I worked for Apple for 9 years. I would never use iCloud for anything I needed to keep private.
Apple's own culture of secrecy works against them. You don't discuss what you are doing outside your immediate team. This means that you often don't know enough about what you are doing to understand where your code will be used. You are working from a design (or an API) specified by another team and you have to assume they have the complete picture. If they don't specify brute force protection for your code you must assume that they have a reason or they are using some other method.
The internal secrecy also results in multiple implementations of the same function, because each team knows its own code and doesn't see what others have already implemented or are working on. No doubt somebody in the organization thinks that the internal secrecy is worth the cost.
"My iCloud keeps telling me to back it up, and I'm like, I don't know how to back you up. Do it yourself."
OP really pulled a sensationalist trick with this one.
There's one important element of these leaks that I've never seen anyone comment on: it's all well and good to hack a weak password, but how do these people wind up getting their hands on lists of celebrities' private email addresses? It's not like you can just throw some terms at Google and come up with anything useful.

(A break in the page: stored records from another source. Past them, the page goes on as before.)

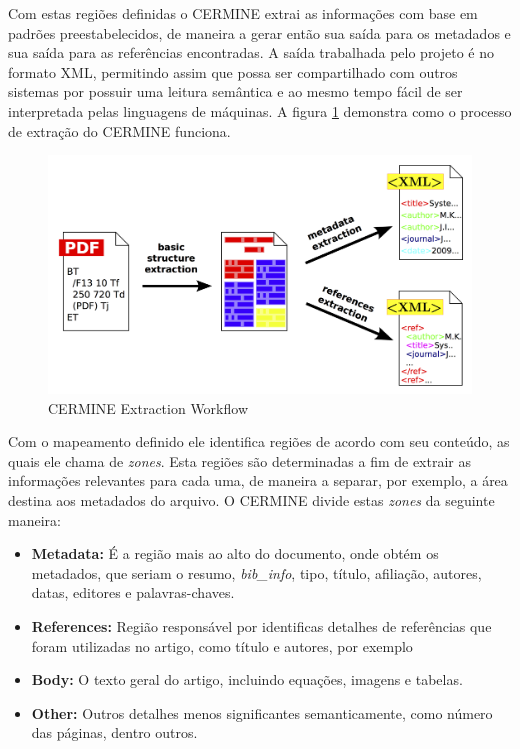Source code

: Com estas regiões definidas o CERMINE extrai as informações com base em padrões preestabelecidos, de maneira a gerar então sua saída para os metadados e sua saída para as referências encontradas. A saída trabalhada pelo projeto é no formato XML, permitindo assim que possa ser compartilhado com outros sistemas por possuir uma leitura semântica e ao mesmo tempo fácil de ser interpretada pelas linguagens de máquinas. A figura \ref{fig:cermine-workflow} demonstra como o processo de extração do CERMINE funciona.

\begin{figure}
\centering
\caption{CERMINE Extraction Workflow}
\label{fig:cermine-workflow}
\includegraphics[width=0.7\linewidth]{./assets/cermine}
\end{figure}

Com o mapeamento definido ele identifica regiões de acordo com seu conteúdo, as quais ele chama de \textit{zones}. Esta regiões são determinadas a fim de extrair as informações relevantes para cada uma, de maneira a separar, por exemplo, a área destina aos metadados do arquivo. O CERMINE divide estas \textit{zones} da seguinte maneira:

\begin{itemize}
\item \textbf{Metadata:} É a região mais ao alto do documento, onde obtém os metadados, que seriam o resumo, \textit{bib\_info}, tipo, título, afiliação, autores, datas, editores e palavras-chaves.
\item \textbf{References:} Região responsável por identificas detalhes de referências que foram utilizadas no artigo, como título e autores, por exemplo
\item \textbf{Body:} O texto geral do artigo, incluindo equações, imagens e tabelas.
\item \textbf{Other:} Outros detalhes menos significantes semanticamente, como número das páginas, dentro outros.
\end{itemize}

WTF? Idiot celebs. End of comment.
And Dropbox's feature that syncs your photos to it. I bet when the truth comes out, the Apple blamer's will have some egg on their face.
1. There's evidence of a Dropbox manual ending up in the photo mix.

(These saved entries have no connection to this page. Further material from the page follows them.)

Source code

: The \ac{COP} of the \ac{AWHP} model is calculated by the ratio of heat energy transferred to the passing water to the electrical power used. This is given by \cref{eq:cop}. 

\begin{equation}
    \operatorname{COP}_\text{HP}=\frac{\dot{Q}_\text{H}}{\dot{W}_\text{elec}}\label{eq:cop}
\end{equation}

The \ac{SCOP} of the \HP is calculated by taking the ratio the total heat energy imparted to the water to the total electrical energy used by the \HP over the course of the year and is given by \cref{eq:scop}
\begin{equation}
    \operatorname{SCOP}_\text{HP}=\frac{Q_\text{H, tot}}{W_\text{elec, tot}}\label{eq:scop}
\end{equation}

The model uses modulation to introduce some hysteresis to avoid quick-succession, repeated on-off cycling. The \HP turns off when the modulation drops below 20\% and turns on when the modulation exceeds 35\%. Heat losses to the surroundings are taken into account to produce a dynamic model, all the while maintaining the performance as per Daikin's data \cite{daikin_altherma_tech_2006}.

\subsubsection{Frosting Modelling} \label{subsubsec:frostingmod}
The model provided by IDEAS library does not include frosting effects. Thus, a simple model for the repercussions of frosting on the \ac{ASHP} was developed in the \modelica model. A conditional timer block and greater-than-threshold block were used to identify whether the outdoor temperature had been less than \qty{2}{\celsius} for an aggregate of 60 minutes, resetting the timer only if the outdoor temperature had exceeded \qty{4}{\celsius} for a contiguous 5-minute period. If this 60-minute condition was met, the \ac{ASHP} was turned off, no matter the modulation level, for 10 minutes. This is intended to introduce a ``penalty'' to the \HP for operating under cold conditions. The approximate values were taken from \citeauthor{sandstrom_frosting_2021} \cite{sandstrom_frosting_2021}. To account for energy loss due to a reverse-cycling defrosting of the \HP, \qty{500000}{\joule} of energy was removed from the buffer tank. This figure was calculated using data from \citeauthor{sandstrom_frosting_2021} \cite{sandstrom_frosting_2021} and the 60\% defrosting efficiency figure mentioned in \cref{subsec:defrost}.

2. Some of these celebrities claim they don't own iDevices but Android.
Ok, first of all, if I some how got hold of these pictures, I'd delete them. Integrity is good for us all. I've no animosity towards the famous.
That being said, these people sold their privacy for cold hard cash. Not small amounts either, enough to buy the town I live in. Maybe I'm a jerk, but I just don't feel all that bad for them. They sell sex every day, all day. I have a feeling most are more upset that some of the pictures are unflattering than they are that they're nude in them.
Somebody:
1) Takes nude photos of themselves with an internet-connected device.
2) Has said photos of themselves synchronized with an internet service
3) Is surprised / outraged that said photos are accessed by somebody on the internet.
I'm not saying that those people are to blame, but rather that there is a significant disconnect between technology and users' expectations. And the companies involved aren't making things any better with their hand-waving "cloud" mumbo-jumbo.
While true that Apple is by no means the worst at security, they are one of the most image concious companies in the world and if there is a celebrity backlash due to these leaks it could really harm them. Doesn't help their iPhone 6 launch in the next week or two either.
const int one = 65536; (Silvermoon, Texture.cs)
SJW, n: "Someone I don't like, and by the way I'm a fuckwit" - AC
Looks like the favorite file format in the iCloud is Pirate just like the iPod; now add Porn.
What would Steve say to know that his iCloud is the worlds largest gay porn site.
Ha ha
doesnt help nor hurt. not going to register in any meaningful way. news cycle is 24 minutes. it will have been forgotten by the time next post goes up on /.
the knowledge that "noodies" are out there will linger for a few days for its intrinsic value..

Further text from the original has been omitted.